Uskup Tunstall adalah pria yang berpengetahuan yang telah berbuat banyak untuk menganjurkan Erasmus. Sebagai bukti dari keterampilannya sendiri, atas persetujuan Tunstall, Tyndale telah menerjemahkan salah satu pidato Isocrates, sebuah teks Yunani yang sulit. Tyndale begitu optimis bahwa Tunstall akan bersahabat dan melindungi serta menerima tawarannya untuk menerjemahkan Alkitab. Apa yang akan dilakukan uskup itu?
Penolakan—Mengapa?
Walaupun Tyndale mendapat surat rekomendasi, Tunstall tidak mau bertemu dengan dia. Karena itu Tyndale harus menulis surat agar dapat diwawancara. Tidak diketahui apakah akhirnya Tunstall berkenan menemui Tyndale, tetapi tanggapannya adalah, ’Rumah ini sudah penuh.’ Mengapa Tunstall dengan sengaja menghina Tyndale?
Pekerjaan reformasi oleh Luther di benua Eropa mengakibatkan keprihatinan yang besar bagi Gereja Katolik, dengan berbagai dampak di Inggris. Pada tahun 1521, Raja Henry VIII menerbitkan sebuah tulisan yang berapi-api yang membela paus terhadap Luther.
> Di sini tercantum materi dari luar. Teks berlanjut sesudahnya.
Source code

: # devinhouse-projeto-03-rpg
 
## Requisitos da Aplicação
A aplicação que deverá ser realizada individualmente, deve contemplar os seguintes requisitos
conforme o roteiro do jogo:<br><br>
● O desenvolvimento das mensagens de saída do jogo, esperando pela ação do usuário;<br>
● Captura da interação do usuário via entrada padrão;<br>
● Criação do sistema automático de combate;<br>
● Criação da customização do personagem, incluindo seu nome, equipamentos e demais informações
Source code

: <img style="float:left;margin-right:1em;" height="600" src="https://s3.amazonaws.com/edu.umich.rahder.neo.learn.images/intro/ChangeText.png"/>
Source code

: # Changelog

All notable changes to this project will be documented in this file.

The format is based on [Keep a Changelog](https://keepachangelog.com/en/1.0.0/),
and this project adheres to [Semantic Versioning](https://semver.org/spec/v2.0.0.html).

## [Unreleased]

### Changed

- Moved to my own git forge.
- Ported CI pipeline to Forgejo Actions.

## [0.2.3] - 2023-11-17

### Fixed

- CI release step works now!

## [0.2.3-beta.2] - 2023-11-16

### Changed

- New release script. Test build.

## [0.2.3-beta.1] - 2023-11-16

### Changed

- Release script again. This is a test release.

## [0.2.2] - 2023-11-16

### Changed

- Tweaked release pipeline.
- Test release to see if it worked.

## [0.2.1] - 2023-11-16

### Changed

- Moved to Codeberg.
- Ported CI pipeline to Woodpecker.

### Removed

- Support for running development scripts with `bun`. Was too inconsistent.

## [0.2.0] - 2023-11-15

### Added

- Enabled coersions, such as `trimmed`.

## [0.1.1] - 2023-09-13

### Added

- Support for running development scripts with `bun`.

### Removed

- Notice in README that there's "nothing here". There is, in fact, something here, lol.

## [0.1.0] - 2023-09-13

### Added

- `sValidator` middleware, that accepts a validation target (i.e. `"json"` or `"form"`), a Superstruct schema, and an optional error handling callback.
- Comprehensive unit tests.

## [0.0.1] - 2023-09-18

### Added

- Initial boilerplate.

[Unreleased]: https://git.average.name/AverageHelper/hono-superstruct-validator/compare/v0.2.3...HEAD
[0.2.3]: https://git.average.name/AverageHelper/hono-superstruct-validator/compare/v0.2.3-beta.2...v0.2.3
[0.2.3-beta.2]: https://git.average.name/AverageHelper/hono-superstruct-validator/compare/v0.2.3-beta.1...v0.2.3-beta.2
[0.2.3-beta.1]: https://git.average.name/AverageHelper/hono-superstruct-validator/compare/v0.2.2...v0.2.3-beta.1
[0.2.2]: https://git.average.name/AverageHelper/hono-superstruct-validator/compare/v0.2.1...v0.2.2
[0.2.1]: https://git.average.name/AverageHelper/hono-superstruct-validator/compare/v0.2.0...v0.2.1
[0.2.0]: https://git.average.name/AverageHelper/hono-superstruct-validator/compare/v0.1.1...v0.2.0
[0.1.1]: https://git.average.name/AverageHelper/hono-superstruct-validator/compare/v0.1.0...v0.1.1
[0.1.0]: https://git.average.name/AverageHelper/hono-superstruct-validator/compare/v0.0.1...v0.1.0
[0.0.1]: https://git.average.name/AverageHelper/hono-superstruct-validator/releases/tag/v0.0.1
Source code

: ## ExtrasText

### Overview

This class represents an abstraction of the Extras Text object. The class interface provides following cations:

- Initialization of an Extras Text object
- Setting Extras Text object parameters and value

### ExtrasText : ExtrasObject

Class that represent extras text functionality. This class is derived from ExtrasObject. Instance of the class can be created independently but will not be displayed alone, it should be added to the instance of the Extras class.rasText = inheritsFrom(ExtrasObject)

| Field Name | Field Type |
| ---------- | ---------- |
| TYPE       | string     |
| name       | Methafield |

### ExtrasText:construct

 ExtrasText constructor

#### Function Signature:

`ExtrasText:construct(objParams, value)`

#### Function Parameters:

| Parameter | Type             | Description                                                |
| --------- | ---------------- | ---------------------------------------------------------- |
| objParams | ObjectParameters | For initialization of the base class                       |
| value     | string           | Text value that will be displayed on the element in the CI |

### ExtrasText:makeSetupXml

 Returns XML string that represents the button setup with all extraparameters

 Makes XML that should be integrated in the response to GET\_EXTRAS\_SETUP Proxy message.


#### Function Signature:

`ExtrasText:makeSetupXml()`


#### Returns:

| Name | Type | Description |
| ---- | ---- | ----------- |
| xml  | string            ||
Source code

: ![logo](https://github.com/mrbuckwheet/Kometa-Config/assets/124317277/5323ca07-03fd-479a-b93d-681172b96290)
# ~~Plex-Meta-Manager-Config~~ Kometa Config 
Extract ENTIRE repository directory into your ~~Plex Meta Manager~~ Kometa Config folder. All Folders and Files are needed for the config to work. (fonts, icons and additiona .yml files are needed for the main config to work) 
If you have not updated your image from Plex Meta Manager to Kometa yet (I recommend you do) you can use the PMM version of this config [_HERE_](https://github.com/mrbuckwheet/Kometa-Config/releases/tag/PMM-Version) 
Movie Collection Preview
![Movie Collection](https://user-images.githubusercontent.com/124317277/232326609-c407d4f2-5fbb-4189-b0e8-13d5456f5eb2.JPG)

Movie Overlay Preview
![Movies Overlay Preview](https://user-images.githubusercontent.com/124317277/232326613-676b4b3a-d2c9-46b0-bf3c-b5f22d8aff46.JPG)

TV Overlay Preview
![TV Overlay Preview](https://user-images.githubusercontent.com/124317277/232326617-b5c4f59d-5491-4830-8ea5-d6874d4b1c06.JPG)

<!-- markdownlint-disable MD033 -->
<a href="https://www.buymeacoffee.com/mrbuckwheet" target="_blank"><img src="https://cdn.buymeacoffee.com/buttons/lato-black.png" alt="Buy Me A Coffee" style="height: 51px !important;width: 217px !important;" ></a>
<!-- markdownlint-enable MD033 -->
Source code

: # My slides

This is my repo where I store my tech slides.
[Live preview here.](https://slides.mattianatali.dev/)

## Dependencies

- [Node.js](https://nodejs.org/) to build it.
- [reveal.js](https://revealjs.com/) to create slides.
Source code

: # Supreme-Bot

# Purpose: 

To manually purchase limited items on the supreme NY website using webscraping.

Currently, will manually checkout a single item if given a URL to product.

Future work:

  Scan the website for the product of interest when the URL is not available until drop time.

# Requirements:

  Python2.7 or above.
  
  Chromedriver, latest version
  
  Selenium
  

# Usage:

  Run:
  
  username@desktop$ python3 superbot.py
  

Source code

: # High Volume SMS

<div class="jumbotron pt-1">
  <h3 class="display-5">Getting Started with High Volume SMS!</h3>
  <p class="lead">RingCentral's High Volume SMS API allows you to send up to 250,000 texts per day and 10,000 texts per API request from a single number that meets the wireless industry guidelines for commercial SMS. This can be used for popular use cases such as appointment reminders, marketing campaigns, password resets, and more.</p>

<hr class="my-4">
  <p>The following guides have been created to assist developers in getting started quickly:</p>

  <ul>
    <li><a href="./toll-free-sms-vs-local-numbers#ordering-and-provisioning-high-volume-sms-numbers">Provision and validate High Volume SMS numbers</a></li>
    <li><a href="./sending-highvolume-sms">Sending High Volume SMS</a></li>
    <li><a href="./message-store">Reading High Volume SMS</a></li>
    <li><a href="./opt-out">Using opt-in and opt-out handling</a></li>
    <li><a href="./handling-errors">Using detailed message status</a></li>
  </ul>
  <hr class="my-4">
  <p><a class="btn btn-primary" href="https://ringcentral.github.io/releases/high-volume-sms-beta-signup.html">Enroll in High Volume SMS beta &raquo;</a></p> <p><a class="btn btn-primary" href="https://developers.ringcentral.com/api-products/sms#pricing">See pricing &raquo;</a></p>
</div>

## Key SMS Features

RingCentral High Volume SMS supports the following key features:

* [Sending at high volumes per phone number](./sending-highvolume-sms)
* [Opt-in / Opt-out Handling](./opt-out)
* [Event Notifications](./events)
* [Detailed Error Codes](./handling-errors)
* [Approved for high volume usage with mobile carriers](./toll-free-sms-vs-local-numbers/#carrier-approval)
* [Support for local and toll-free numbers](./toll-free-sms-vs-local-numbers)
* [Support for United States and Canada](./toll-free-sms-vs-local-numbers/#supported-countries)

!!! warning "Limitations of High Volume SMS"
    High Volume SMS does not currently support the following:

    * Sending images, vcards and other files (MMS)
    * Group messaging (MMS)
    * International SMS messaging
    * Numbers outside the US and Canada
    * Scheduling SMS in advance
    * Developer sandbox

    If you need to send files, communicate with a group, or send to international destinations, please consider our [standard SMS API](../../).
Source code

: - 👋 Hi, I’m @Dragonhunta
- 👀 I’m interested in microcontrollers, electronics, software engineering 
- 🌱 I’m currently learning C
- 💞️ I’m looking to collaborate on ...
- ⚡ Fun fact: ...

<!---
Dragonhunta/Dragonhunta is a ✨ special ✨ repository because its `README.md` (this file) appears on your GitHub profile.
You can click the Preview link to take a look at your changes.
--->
Didorong rasa terima kasih, sang paus menganugerahkan gelar kepada Henry sebagai ”Pembela Iman”.* Kardinal Wolsey dari Henry VIII juga aktif, menghancurkan buku-buku Luther yang diimpor secara ilegal. Sebagai uskup Katolik yang loyal kepada paus, raja, dan kardinalnya, Tunstall merasa memiliki kewajiban moral untuk memberangus setiap pemikiran yang mungkin bersifat simpati kepada pemberontakan Luther. Tyndale adalah orang utama yang dicurigai. Mengapa?
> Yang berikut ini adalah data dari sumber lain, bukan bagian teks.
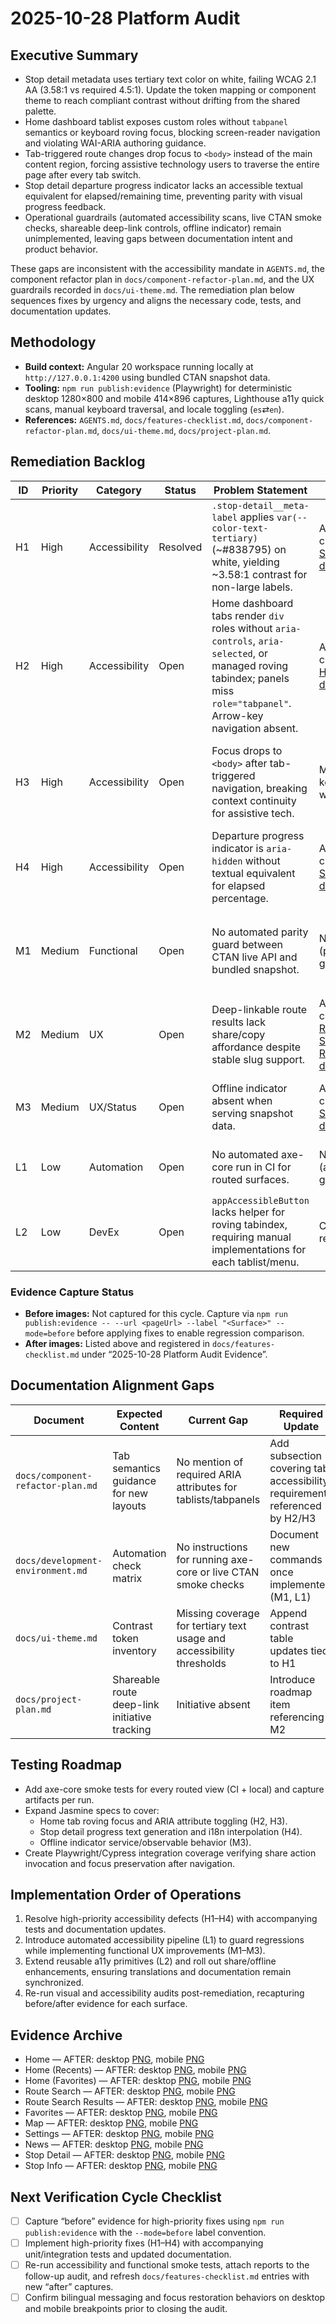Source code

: # 2025-10-28 Platform Audit

## Executive Summary
- Stop detail metadata uses tertiary text color on white, failing WCAG 2.1 AA (3.58:1 vs required 4.5:1). Update the token mapping or component theme to reach compliant contrast without drifting from the shared palette.
- Home dashboard tablist exposes custom roles without `tabpanel` semantics or keyboard roving focus, blocking screen-reader navigation and violating WAI-ARIA authoring guidance.
- Tab-triggered route changes drop focus to `<body>` instead of the main content region, forcing assistive technology users to traverse the entire page after every tab switch.
- Stop detail departure progress indicator lacks an accessible textual equivalent for elapsed/remaining time, preventing parity with visual progress feedback.
- Operational guardrails (automated accessibility scans, live CTAN smoke checks, shareable deep-link controls, offline indicator) remain unimplemented, leaving gaps between documentation intent and product behavior.

These gaps are inconsistent with the accessibility mandate in `AGENTS.md`, the component refactor plan in `docs/component-refactor-plan.md`, and the UX guardrails recorded in `docs/ui-theme.md`. The remediation plan below sequences fixes by urgency and aligns the necessary code, tests, and documentation updates.

## Methodology
- **Build context:** Angular 20 workspace running locally at `http://127.0.0.1:4200` using bundled CTAN snapshot data.
- **Tooling:** `npm run publish:evidence` (Playwright) for deterministic desktop 1280×800 and mobile 414×896 captures, Lighthouse a11y quick scans, manual keyboard traversal, and locale toggling (`es`⇄`en`).
- **References:** `AGENTS.md`, `docs/features-checklist.md`, `docs/component-refactor-plan.md`, `docs/ui-theme.md`, `docs/project-plan.md`.

## Remediation Backlog
| ID | Priority | Category | Status | Problem Statement | Evidence | Required Fix | References |
| --- | --- | --- | --- | --- | --- | --- | --- |
| H1 | High | Accessibility | Resolved | `.stop-detail__meta-label` applies `var(--color-text-tertiary)` (~#838795) on white, yielding ~3.58:1 contrast for non-large labels. | After capture: [Stop Detail desktop](https://filebin.net/vs5uq8atdvmha9jr/stop-detail-2025-10-28T07-46-42-450Z_es_1280_800_full.png) | Map `--color-text-tertiary` to `#5a627b` (≈6.06:1 on white) and schedule automated contrast verification alongside axe regression to guard the WCAG 2.1 AA baseline. | `src/app/features/stop-detail/stop-detail.component.scss`, `docs/ui-theme.md`, `src/styles/theme-rules.css` |
| H2 | High | Accessibility | Open | Home dashboard tabs render `div` roles without `aria-controls`, `aria-selected`, or managed roving tabindex; panels miss `role="tabpanel"`. Arrow-key navigation absent. | After capture: [Home desktop](https://filebin.net/07atvutr262mha9g/home-2025-10-28T07-44-06-058Z_es_1280_800_full.png) | Implement accessible tab pattern (`aria-controls`, `aria-labelledby`, `tabindex`, arrow key handlers) within `HomeComponent`; add focused unit tests and axe regression coverage. | `src/app/features/home/home.component.html`, `src/app/features/home/home.component.ts`, `docs/component-refactor-plan.md` |
| H3 | High | Accessibility | Open | Focus drops to `<body>` after tab-triggered navigation, breaking context continuity for assistive tech. | Manual keyboard walkthrough | Invoke shared layout focus restoration (`focusMainContent`) post navigation and add integration test verifying focus target; ensure no layout shifts. | `src/app/features/home/home.component.ts`, `src/app/shared/layout/app-layout/app-layout.component.ts` |
| H4 | High | Accessibility | Open | Departure progress indicator is `aria-hidden` without textual equivalent for elapsed percentage. | After capture: [Stop Detail desktop](https://filebin.net/vs5uq8atdvmha9jr/stop-detail-2025-10-28T07-46-42-450Z_es_1280_800_full.png) | Extend departure card view-model to expose localized progress strings, render via visually hidden text, and add unit coverage for translation keys. | `src/app/features/stop-detail/stop-detail.component.html`, `src/app/features/stop-detail/stop-detail.component.ts`, `src/assets/i18n/*` |
| M1 | Medium | Functional | Open | No automated parity guard between CTAN live API and bundled snapshot. | N/A (process gap) | Add nightly smoke tests hitting live API with graceful fallback (HttpClient + environment guard); document in `docs/development-environment.md`. | `src/app/domain/*`, `docs/development-environment.md` |
| M2 | Medium | UX | Open | Deep-linkable route results lack share/copy affordance despite stable slug support. | After capture: [Route Search Results desktop](https://filebin.net/onjhjm36ixbmha9i/route-search-results-2025-10-28T07-45-43-566Z_es_1280_800_full.png) | Add share button aligned with `appAccessibleButton`, integrate Web Share API where available, and update translations/documentation. | `src/app/features/route-search/results`, `docs/project-plan.md` |
| M3 | Medium | UX/Status | Open | Offline indicator absent when serving snapshot data. | After capture: [Stop Detail desktop](https://filebin.net/vs5uq8atdvmha9jr/stop-detail-2025-10-28T07-46-42-450Z_es_1280_800_full.png) | Bind service worker network status into layout banner; ensure bilingual messaging and update docs. | `src/app/core/offline`, `src/app/shared/layout/app-layout`, `docs/ui-theme.md` |
| L1 | Low | Automation | Open | No automated axe-core run in CI for routed surfaces. | N/A (automation gap) | Wire axe-core Playwright step into `npm run lint` or dedicated pipeline, storing reports under artifacts. | `package.json`, `scripts/record.js`, `docs/development-environment.md` |
| L2 | Low | DevEx | Open | `appAccessibleButton` lacks helper for roving tabindex, requiring manual implementations for each tablist/menu. | Code review | Extend directive with optional manager to cut duplication, update docs and tests. | `src/app/shared/a11y/accessible-button.directive.ts`, `docs/component-refactor-plan.md` |

### Evidence Capture Status
- **Before images:** Not captured for this cycle. Capture via `npm run publish:evidence -- --url <pageUrl> --label "<Surface>" --mode=before` before applying fixes to enable regression comparison.
- **After images:** Listed above and registered in `docs/features-checklist.md` under “2025-10-28 Platform Audit Evidence”.

## Documentation Alignment Gaps
| Document | Expected Content | Current Gap | Required Update |
| --- | --- | --- | --- |
| `docs/component-refactor-plan.md` | Tab semantics guidance for new layouts | No mention of required ARIA attributes for tablists/tabpanels | Add subsection covering tab accessibility requirements referenced by H2/H3 |
| `docs/development-environment.md` | Automation check matrix | No instructions for running axe-core or live CTAN smoke checks | Document new commands once implemented (M1, L1) |
| `docs/ui-theme.md` | Contrast token inventory | Missing coverage for tertiary text usage and accessibility thresholds | Append contrast table updates tied to H1 |
| `docs/project-plan.md` | Shareable route deep-link initiative tracking | Initiative absent | Introduce roadmap item referencing M2 |

## Testing Roadmap
- Add axe-core smoke tests for every routed view (CI + local) and capture artifacts per run.
- Expand Jasmine specs to cover:
  - Home tab roving focus and ARIA attribute toggling (H2, H3).
  - Stop detail progress text generation and i18n interpolation (H4).
  - Offline indicator service/observable behavior (M3).
- Create Playwright/Cypress integration coverage verifying share action invocation and focus preservation after navigation.

## Implementation Order of Operations
1. Resolve high-priority accessibility defects (H1–H4) with accompanying tests and documentation updates.
2. Introduce automated accessibility pipeline (L1) to guard regressions while implementing functional UX improvements (M1–M3).
3. Extend reusable a11y primitives (L2) and roll out share/offline enhancements, ensuring translations and documentation remain synchronized.
4. Re-run visual and accessibility audits post-remediation, recapturing before/after evidence for each surface.

## Evidence Archive
- Home — AFTER: desktop [PNG](https://filebin.net/07atvutr262mha9g/home-2025-10-28T07-44-06-058Z_es_1280_800_full.png), mobile [PNG](https://filebin.net/07atvutr262mha9g/home-2025-10-28T07-44-06-058Z_es_414_896_full.png)
- Home (Recents) — AFTER: desktop [PNG](https://filebin.net/yt2ohbtio6mha9k9/home-recents-2025-10-28T07-47-09-748Z_es_1280_800_full.png), mobile [PNG](https://filebin.net/yt2ohbtio6mha9k9/home-recents-2025-10-28T07-47-09-748Z_es_414_896_full.png)
- Home (Favorites) — AFTER: desktop [PNG](https://filebin.net/39m1ne8wefwmha9k/home-favorites-2025-10-28T07-47-21-945Z_es_1280_800_full.png), mobile [PNG](https://filebin.net/39m1ne8wefwmha9k/home-favorites-2025-10-28T07-47-21-945Z_es_414_896_full.png)
- Route Search — AFTER: desktop [PNG](https://filebin.net/7e5wl15klgemha9i/route-search-2025-10-28T07-45-29-789Z_es_1280_800_full.png), mobile [PNG](https://filebin.net/7e5wl15klgemha9i/route-search-2025-10-28T07-45-29-789Z_es_414_896_full.png)
- Route Search Results — AFTER: desktop [PNG](https://filebin.net/onjhjm36ixbmha9i/route-search-results-2025-10-28T07-45-43-566Z_es_1280_800_full.png), mobile [PNG](https://filebin.net/onjhjm36ixbmha9i/route-search-results-2025-10-28T07-45-43-566Z_es_414_896_full.png)
- Favorites — AFTER: desktop [PNG](https://filebin.net/xv36cyxa4lcmha9i/favorites-2025-10-28T07-45-58-434Z_es_1280_800_full.png), mobile [PNG](https://filebin.net/xv36cyxa4lcmha9i/favorites-2025-10-28T07-45-58-434Z_es_414_896_full.png)
- Map — AFTER: desktop [PNG](https://filebin.net/pcddcanb31mha9iy/map-2025-10-28T07-46-08-582Z_es_1280_800_full.png), mobile [PNG](https://filebin.net/pcddcanb31mha9iy/map-2025-10-28T07-46-08-582Z_es_414_896_full.png)
- Settings — AFTER: desktop [PNG](https://filebin.net/r7lvk4nl3ymha9j8/settings-2025-10-28T07-46-20-819Z_es_1280_800_full.png), mobile [PNG](https://filebin.net/r7lvk4nl3ymha9j8/settings-2025-10-28T07-46-20-819Z_es_414_896_full.png)
- News — AFTER: desktop [PNG](https://filebin.net/fvlfqtx2uxvmha9j/news-2025-10-28T07-46-31-144Z_es_1280_800_full.png), mobile [PNG](https://filebin.net/fvlfqtx2uxvmha9j/news-2025-10-28T07-46-31-144Z_es_414_896_full.png)
- Stop Detail — AFTER: desktop [PNG](https://filebin.net/vs5uq8atdvmha9jr/stop-detail-2025-10-28T07-46-42-450Z_es_1280_800_full.png), mobile [PNG](https://filebin.net/vs5uq8atdvmha9jr/stop-detail-2025-10-28T07-46-42-450Z_es_414_896_full.png)
- Stop Info — AFTER: desktop [PNG](https://filebin.net/jael0fllbcmha9k0/stop-info-2025-10-28T07-46-56-764Z_es_1280_800_full.png), mobile [PNG](https://filebin.net/jael0fllbcmha9k0/stop-info-2025-10-28T07-46-56-764Z_es_414_896_full.png)

## Next Verification Cycle Checklist
- [ ] Capture “before” evidence for high-priority fixes using `npm run publish:evidence` with the `--mode=before` label convention.
- [ ] Implement high-priority fixes (H1–H4) with accompanying unit/integration tests and updated documentation.
- [ ] Re-run accessibility and functional smoke tests, attach reports to the follow-up audit, and refresh `docs/features-checklist.md` entries with new “after” captures.
- [ ] Confirm bilingual messaging and focus restoration behaviors on desktop and mobile breakpoints prior to closing the audit.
Selama ia tinggal bersama keluarga Walsh, Tyndale tanpa gentar berbicara dengan tegas terhadap kebodohan dan kefanatikan dari pemimpin agama setempat. Di antara mereka adalah John Stokesley yang telah mengenal Tyndale di Oxford. Belakangan ia menggantikan Cuthbert Tunstall sebagai uskup dari London.
Tentangan terhadap Tyndale juga nyata dalam suatu konfrontasi dengan seorang pemimpin agama tingkat tinggi yang mengatakan, ”Bagi kita, lebih baik tidak memiliki hukum Allah daripada hukum paus.” Dengan kata-kata yang mudah diingat, Tyndale menjawab, ’Saya menentang Paus dan seluruh hukumnya. Jika Allah mengizinkan saya hidup, dalam waktu beberapa tahun saya akan membuat seorang bocah yang menarik bajak dapat mengerti Alkitab lebih banyak daripada Anda.’
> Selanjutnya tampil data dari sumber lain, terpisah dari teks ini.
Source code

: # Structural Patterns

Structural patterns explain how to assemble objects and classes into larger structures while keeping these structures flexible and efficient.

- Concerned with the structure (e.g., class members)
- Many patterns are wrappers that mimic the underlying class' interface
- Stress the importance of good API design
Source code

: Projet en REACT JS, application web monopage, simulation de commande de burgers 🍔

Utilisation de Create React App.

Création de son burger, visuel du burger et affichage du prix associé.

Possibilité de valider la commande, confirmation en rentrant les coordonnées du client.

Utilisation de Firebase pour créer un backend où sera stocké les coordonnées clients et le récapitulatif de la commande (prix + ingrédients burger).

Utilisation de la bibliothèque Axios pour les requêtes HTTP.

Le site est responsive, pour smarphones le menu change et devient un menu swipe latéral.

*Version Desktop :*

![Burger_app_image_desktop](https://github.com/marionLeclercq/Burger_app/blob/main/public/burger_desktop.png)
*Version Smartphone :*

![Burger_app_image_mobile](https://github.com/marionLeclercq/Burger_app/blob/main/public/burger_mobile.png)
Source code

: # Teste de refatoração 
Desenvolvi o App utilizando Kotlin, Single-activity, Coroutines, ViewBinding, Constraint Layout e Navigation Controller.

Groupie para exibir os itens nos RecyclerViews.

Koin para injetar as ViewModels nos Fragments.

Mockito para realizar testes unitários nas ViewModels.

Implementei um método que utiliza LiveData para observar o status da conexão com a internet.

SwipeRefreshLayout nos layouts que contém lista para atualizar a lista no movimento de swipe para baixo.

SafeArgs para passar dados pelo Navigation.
Tyndale harus tampil di hadapan pengurus keuskupan Worcester karena tuduhan palsu bahwa ia seorang bidah. ”Ia mengancam saya dengan kejam, dan mencerca saya,” kenang Tyndale, dan menambahkan bahwa ia diperlakukan seperti ”anjing”. Tetapi tidak ada bukti untuk menghukum Tyndale karena alasan bidah. Para sejarawan percaya bahwa segala hal ini secara diam-diam disampaikan ke Tunstall untuk mempengaruhi keputusannya.
Setelah berada di London selama satu tahun, Tyndale menyimpulkan, ”Tidak ada tempat di istana tuanku di London untuk menerjemahkan Perjanjian Baru, tetapi juga . . . tidak ada tempat di seluruh Inggris untuk melakukan hal itu.” Ia benar. Dalam suasana tegang yang diakibatkan oleh karya Luther, percetakan mana di Inggris yang berani memproduksi Alkitab dalam bahasa Inggris? Maka pada tahun 1524, Tyndale menyeberangi Selat Inggris, dan tidak pernah kembali.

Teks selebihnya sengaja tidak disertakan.